Moreover, fictitious U.N. “proportionality” tests are a mug’s game. In 2004, Israel killed Hamas leader Abdel Aziz Rantissi without a single civilian casualty. Rantissi was responsible for hundreds of Israeli deaths and injuries and labeled a “specially designated global terrorist” by the State Department. The U.N. reaction? Then U.N. Secretary-General Kofi Annan called the targeted “assassination” a violation of international law.

U.N. actors may not hold the guns in their hands, but they are engaged in warfare just the same.

Where is the Obama administration in this sickening perversion of first principles? Working hand-in-glove with the U.N.

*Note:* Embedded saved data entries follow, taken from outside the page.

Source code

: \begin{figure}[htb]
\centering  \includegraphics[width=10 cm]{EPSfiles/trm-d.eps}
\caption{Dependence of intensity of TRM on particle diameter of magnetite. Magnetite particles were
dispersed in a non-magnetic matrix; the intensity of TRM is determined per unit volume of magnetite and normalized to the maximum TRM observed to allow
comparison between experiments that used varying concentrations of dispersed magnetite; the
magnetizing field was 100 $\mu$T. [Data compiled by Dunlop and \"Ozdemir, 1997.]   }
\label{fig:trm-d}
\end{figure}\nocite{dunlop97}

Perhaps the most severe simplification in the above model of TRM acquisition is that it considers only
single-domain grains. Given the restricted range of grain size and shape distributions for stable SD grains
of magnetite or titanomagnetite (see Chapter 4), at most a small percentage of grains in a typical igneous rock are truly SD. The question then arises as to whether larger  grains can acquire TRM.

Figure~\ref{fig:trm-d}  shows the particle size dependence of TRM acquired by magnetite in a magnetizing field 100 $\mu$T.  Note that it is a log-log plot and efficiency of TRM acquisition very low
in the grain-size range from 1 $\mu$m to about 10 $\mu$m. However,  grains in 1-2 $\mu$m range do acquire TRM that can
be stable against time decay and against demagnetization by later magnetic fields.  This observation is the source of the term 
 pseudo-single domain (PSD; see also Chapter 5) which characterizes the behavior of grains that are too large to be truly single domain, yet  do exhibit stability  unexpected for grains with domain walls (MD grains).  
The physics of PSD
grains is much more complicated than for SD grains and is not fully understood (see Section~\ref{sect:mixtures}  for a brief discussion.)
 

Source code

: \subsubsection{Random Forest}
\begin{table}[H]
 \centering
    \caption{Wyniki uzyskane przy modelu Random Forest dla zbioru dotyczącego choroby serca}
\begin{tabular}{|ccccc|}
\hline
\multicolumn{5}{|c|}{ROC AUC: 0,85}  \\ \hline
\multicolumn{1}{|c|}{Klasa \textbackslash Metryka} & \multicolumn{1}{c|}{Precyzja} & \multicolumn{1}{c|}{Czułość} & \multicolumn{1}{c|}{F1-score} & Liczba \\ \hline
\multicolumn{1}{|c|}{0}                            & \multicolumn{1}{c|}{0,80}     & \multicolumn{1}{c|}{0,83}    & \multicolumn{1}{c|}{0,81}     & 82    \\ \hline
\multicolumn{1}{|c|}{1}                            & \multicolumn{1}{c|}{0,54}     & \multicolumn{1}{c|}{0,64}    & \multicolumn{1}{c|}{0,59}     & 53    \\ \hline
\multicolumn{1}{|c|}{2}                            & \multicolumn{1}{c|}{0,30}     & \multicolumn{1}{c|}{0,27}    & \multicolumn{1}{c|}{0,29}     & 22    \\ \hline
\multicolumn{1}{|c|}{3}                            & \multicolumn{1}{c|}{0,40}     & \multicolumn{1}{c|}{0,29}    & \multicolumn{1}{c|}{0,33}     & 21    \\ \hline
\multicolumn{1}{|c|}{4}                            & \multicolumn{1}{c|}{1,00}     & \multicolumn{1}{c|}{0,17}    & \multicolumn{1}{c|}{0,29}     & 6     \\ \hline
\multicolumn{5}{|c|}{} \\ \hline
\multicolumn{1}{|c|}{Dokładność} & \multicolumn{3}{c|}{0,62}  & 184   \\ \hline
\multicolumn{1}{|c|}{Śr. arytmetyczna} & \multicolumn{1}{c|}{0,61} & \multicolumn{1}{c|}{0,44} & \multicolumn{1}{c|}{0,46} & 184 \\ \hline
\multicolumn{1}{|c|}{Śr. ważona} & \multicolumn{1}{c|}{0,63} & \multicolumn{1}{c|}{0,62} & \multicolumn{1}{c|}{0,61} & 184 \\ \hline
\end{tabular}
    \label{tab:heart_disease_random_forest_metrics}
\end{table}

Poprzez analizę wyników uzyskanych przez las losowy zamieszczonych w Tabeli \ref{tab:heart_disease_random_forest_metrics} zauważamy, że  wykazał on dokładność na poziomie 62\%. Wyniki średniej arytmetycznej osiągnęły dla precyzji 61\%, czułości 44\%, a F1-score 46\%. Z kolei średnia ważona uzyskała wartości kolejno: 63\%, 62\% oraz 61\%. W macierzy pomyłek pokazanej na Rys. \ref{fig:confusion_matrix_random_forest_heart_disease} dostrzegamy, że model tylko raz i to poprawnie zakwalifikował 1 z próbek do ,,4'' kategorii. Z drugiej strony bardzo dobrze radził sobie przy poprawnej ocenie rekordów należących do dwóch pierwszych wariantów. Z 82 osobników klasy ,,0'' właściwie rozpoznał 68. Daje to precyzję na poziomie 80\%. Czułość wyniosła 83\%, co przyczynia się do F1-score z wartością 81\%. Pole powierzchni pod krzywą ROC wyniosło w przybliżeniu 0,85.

On July 28, the president agreed to a unanimous Security Council “presidential statement” on Gaza against the strong objections of Israel. The statement doesn’t mention Hamas, or rockets, or tunnels. It doesn’t identify the only party that has rejected or broken every cease-fire. And it lumps Israel together with a terrorist organization by demanding the same from “all parties.” On the plus side for team Obama, it “commends the Secretary-General and Secretary John Kerry.”

Why should Palestinian and other Arab terrorists end their six-decade-long campaign to destroy the state of Israel when this global monstrosity has their back?